Plans for a space exhibit: A startup called Uplift Aerospace recently made an agreement with NASA to transport all sorts of valuable goods to the ISS and house them in Uplift’s Constellation Vault starting this year. 

The vault is only the size of a gym locker, but it could include artifacts like works of art and rare jewels. These items, ordinarily housed in museums, will eventually only be seen in space. 

“The idea is that we’ll be able to showcase the items while they are on the space station.”

Josh Hanes

Initially, the vault will serve as an exhibition platform. Unlike the time capsule that NASA is sending to the Trojan asteroids, in time, some items from the Constellation Vault could be sold. The startup hopes it will “establish commerce in space.”

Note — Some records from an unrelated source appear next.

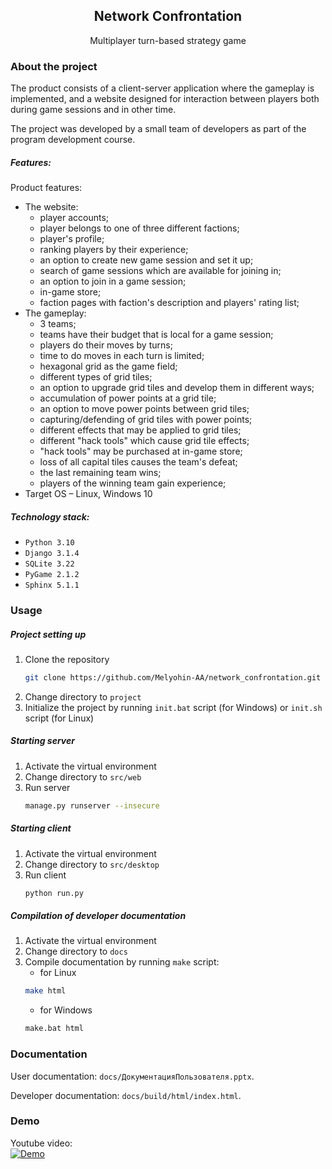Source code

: <div align="center">
  <h2 align="center">Network Confrontation</h2>
  <p align="center">Multiplayer turn-based strategy game</p>
</div>


### About the project

The product consists of a client-server application where the gameplay is implemented, and a website designed for interaction between players both during game sessions and in other time.

The project was developed by a small team of developers as part of the program development course.

##### Features:
Product features:
* The website:
  * player accounts;
  * player belongs to one of three different factions;
  * player's profile;
  * ranking players by their experience;
  * an option to create new game session and set it up;
  * search of game sessions which are available for joining in;
  * an option to join in a game session;
  * in-game store;
  * faction pages with faction's description and players' rating list;
* The gameplay:
  * 3 teams;
  * teams have their budget that is local for a game session;
  * players do their moves by turns;
  * time to do moves in each turn is limited;
  * hexagonal grid as the game field;
  * different types of grid tiles;
  * an option to upgrade grid tiles and develop them in different ways;
  * accumulation of power points at a grid tile;
  * an option to move power points between grid tiles;
  * capturing/defending of grid tiles with power points;
  * different effects that may be applied to grid tiles;
  * different "hack tools" which cause grid tile effects;
  * "hack tools" may be purchased at in-game store;
  * loss of all capital tiles causes the team's defeat;
  * the last remaining team wins;
  * players of the winning team gain experience;
* Target OS – Linux, Windows 10

##### Technology stack:
* `Python 3.10`
* `Django 3.1.4`
* `SQLite 3.22`
* `PyGame 2.1.2`
* `Sphinx 5.1.1`

### Usage

##### Project setting up
1. Clone the repository
    ```sh
    git clone https://github.com/Melyohin-AA/network_confrontation.git
    ```
2. Change directory to `project`
3. Initialize the project by running `init.bat` script (for Windows) or `init.sh` script (for Linux)

##### Starting server
1. Activate the virtual environment
2. Change directory to `src/web`
3. Run server
    ```sh
    manage.py runserver --insecure
    ```

##### Starting client
1. Activate the virtual environment
2. Change directory to `src/desktop`
3. Run client
    ```sh
    python run.py
    ```

##### Compilation of developer documentation
1. Activate the virtual environment
2. Change directory to `docs`
3. Compile documentation by running `make` script:
   * for Linux
   ```sh
   make html
   ```
   * for Windows
   ```sh
   make.bat html
   ```

### Documentation

User documentation: `docs/ДокументацияПользователя.pptx`.

Developer documentation: `docs/build/html/index.html`.

### Demo

Youtube video:<br>
[![Demo](https://img.youtube.com/vi/K3yNlMb3IwM/0.jpg)](https://youtu.be/K3yNlMb3IwM)
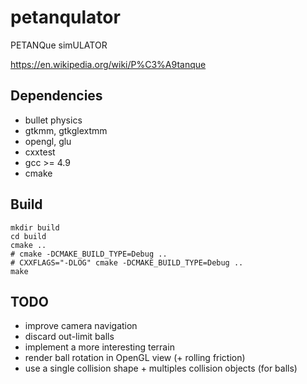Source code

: # petanqulator
PETANQue simULATOR

https://en.wikipedia.org/wiki/P%C3%A9tanque

## Dependencies
- bullet physics
- gtkmm, gtkglextmm
- opengl, glu
- cxxtest
- gcc >= 4.9
- cmake

## Build 
```
mkdir build
cd build
cmake ..
# cmake -DCMAKE_BUILD_TYPE=Debug ..
# CXXFLAGS="-DLOG" cmake -DCMAKE_BUILD_TYPE=Debug ..
make 
```

## TODO
- improve camera navigation
- discard out-limit balls
- implement a more interesting terrain
- render ball rotation in OpenGL view (+ rolling friction)
- use a single collision shape + multiples collision objects (for balls)

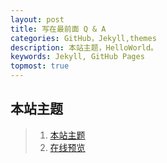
 ```yaml
---
layout: post
title: 写在最前面 Q & A
categories: GitHub，Jekyll,themes
description: 本站主题，HelloWorld。
keywords: Jekyll, GitHub Pages
topmost: true
---
```

 
 ## 本站主题
> 1. [本站主题](https://github.com/mzlogin/mzlogin.github.io)
> 2. [在线预览](https://mzlogin.github.io)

“We want the vault to be a place that highlights the value of humanity and Earth with regards to what we create,” Josh Hanes, president and chief executive officer of Uplift Aerospace, told collectSpace — adding that some of the items that will be flown up and returned will be destined for museums rather than being sold.

The details: The startup may have grand ideas, but they haven’t nailed down exactly how they will get the items into space, yet. 

“The idea is that we’ll be able to showcase the items while they are on the space station,” Hanes told the website, “but we’re still developing the exact process of how that will be done.”

The team is building memberships for Uplift’s “Space+” community in the blockchain. The NFTs will give owners access to “real-life space experiences, including the Constellation Vault.” People who purchase Uplift Space’s NFTs will have access to giveaways and opportunities like flying items to the ISS, winning a trip to space, or even getting to keep an item from the vault. 

“We will have one payload where we bring back something from the space station that every single member can have, whether it is a mission patch or something else,” Hanes said. He says that the ultimate goal is to facilitate commerce between space and Earth —  what better currency to do that than with NFTs, something that already feels a little out of this world.